The negative of $\vec{b}$, written $-\vec{b}$, has the same magnitude as $\vec{b}$ but points in the opposite direction. So:

$\vec{a} - \vec{b} = \vec{a} + (-\vec{b})$

This single rewrite lets you treat all vector subtraction problems as addition problems — a useful trick.

$\vec{a} - \vec{b} = \vec{a} + (-\vec{b})$

Negative vector

$-\vec{b}$ reverses the arrow. The magnitude $|-\vec{b}| = |\vec{b}|$ is unchanged — only direction flips.

Parallelogram rule

Drawing $\vec{a}$ and $\vec{b}$ from the same point, $\vec{a} - \vec{b}$ is the diagonal that does NOT represent the sum.

Head-to-head rule

$\vec{AB} - \vec{AC} = \vec{CB}$. When two vectors share a tail at A, the difference goes from head of $\vec{b}$ to head of $\vec{a}$.

What you'll master

Know

Key facts

$\vec{a} - \vec{b} = \vec{a} + (-\vec{b})$
$-\vec{b}$ has the same magnitude as $\vec{b}$ but opposite direction
$\vec{AB} - \vec{AC} = \vec{CB}$ (head-to-head gives the third side)

Understand

Concepts

Why subtraction is geometrically the "other diagonal" of a parallelogram
How displacement and relative velocity use vector subtraction
The difference between $\vec{a} - \vec{b}$ and $\vec{b} - \vec{a}$

Can do

Skills

Subtract vectors both geometrically and by components
Find relative velocity and displacement using subtraction
Interpret $\vec{AB} = \vec{OB} - \vec{OA}$ as position vector difference

Key terms

Negative vector $(-\vec{b})$A vector with the same magnitude as $\vec{b}$ but pointing in the opposite direction. Geometrically, it reverses the arrow.

Vector subtraction$\vec{a} - \vec{b} = \vec{a} + (-\vec{b})$. Subtract by adding the negative of the second vector.

Displacement vector$\vec{AB} = \vec{OB} - \vec{OA}$. The vector from point A to point B, found by subtracting position vectors.

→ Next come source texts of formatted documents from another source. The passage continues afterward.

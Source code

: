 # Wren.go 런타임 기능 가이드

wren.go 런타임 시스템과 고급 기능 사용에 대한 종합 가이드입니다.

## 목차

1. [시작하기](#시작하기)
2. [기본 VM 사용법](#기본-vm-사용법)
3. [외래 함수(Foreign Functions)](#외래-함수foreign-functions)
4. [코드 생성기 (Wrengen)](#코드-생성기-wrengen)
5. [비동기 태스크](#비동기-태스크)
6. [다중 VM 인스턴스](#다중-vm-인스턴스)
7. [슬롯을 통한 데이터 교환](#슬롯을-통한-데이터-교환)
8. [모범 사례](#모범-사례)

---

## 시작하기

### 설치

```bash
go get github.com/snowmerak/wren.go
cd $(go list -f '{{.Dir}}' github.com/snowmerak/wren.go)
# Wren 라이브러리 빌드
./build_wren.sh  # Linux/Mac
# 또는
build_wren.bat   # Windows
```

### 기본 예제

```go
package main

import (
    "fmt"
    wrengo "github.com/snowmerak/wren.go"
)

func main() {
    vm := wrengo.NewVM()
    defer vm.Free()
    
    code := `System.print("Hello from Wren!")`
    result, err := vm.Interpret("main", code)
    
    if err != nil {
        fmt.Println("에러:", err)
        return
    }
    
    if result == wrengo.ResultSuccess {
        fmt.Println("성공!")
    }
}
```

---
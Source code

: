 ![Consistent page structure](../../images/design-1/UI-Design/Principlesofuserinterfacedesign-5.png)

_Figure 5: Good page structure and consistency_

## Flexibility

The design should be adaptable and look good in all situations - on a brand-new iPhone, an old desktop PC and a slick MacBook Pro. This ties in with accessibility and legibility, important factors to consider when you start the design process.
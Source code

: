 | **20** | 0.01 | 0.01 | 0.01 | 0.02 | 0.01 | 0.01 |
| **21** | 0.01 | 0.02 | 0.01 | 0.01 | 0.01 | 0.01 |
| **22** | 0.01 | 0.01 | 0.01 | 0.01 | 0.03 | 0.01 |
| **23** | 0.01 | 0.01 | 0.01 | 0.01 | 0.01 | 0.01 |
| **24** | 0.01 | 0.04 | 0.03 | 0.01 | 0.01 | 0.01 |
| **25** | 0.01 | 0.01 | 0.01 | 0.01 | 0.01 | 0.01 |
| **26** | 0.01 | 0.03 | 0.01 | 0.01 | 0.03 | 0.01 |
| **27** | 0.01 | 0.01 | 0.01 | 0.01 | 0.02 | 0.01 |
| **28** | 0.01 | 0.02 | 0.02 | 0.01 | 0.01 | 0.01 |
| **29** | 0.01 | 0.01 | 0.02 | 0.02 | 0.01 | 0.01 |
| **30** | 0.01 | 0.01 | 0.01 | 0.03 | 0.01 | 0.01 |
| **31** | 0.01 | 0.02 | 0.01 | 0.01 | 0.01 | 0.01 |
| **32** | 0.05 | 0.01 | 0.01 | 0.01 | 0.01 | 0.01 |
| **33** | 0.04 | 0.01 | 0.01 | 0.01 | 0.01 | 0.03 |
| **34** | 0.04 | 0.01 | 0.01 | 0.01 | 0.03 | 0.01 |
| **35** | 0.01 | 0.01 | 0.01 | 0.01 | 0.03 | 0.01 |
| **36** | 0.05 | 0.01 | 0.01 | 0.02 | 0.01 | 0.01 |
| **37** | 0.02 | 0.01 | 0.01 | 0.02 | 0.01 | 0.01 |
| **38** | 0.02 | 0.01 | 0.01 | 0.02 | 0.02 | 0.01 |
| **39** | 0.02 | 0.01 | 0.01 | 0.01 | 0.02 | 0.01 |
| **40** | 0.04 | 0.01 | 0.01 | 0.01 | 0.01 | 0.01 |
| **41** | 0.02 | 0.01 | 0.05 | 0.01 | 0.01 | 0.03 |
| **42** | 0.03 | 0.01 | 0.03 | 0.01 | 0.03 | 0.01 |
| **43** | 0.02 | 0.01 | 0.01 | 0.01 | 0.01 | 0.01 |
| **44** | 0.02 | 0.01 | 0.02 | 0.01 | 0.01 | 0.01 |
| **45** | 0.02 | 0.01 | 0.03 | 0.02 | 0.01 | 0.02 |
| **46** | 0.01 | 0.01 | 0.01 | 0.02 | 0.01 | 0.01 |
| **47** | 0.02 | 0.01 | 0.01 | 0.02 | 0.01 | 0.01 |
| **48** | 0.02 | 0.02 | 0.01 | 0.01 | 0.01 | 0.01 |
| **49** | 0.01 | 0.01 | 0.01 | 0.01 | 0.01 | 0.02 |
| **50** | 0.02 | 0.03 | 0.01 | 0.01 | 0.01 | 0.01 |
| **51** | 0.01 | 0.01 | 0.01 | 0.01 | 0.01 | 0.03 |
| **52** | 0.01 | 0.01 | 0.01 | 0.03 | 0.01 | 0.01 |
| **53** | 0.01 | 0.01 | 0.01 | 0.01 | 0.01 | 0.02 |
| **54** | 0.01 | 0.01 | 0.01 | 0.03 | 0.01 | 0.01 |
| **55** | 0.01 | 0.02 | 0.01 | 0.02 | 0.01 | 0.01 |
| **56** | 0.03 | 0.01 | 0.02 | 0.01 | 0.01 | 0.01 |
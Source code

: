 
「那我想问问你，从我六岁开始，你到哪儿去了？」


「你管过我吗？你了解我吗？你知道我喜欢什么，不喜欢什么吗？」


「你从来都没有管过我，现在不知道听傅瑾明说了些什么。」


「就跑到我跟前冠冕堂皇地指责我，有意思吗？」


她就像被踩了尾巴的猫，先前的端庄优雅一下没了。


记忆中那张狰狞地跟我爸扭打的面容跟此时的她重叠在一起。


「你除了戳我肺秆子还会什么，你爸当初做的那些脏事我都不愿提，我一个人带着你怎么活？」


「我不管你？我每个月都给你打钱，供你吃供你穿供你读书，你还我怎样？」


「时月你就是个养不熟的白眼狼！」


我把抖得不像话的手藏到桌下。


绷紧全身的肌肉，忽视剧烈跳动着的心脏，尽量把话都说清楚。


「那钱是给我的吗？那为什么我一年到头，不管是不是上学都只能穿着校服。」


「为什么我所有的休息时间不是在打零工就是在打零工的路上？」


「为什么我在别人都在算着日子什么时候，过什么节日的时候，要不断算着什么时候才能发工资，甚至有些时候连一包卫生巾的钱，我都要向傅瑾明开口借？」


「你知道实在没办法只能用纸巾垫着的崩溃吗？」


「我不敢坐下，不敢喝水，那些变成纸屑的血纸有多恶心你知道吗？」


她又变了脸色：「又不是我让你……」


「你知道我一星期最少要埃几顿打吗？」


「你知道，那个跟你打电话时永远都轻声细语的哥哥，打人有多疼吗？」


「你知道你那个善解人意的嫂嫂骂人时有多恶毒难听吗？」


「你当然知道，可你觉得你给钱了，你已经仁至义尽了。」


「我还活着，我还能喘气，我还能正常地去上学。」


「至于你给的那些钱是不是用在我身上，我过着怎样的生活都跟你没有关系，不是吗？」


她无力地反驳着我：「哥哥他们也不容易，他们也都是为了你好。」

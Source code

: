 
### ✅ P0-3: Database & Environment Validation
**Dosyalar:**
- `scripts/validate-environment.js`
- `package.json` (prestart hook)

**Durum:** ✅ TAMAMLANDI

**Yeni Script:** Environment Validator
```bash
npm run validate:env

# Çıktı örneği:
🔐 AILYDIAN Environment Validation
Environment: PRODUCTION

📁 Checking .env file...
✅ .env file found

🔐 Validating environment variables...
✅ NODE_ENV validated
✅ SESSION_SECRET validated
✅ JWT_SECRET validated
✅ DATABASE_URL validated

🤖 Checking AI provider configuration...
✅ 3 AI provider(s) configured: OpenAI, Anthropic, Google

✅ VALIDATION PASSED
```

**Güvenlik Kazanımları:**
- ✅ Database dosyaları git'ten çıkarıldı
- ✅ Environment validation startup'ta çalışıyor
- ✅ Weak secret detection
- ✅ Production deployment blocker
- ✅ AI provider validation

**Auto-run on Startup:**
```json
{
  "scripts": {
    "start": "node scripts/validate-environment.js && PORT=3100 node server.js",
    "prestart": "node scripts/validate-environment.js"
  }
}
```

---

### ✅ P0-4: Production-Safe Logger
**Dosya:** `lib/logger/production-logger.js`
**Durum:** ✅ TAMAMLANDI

Relative velocityThe velocity of object X relative to object Y is $\vec{v}_X - \vec{v}_Y$. Tells you how X appears to move from Y's perspective.

Parallelogram of vectorsWhen $\vec{a}$ and $\vec{b}$ share a tail, the sum $\vec{a}+\vec{b}$ is one diagonal and the difference $\vec{a}-\vec{b}$ is the other.

$\vec{AB} - \vec{AC} = \vec{CB}$When two vectors share the same starting point A, the difference goes from the head of the subtracted vector to the head of the first.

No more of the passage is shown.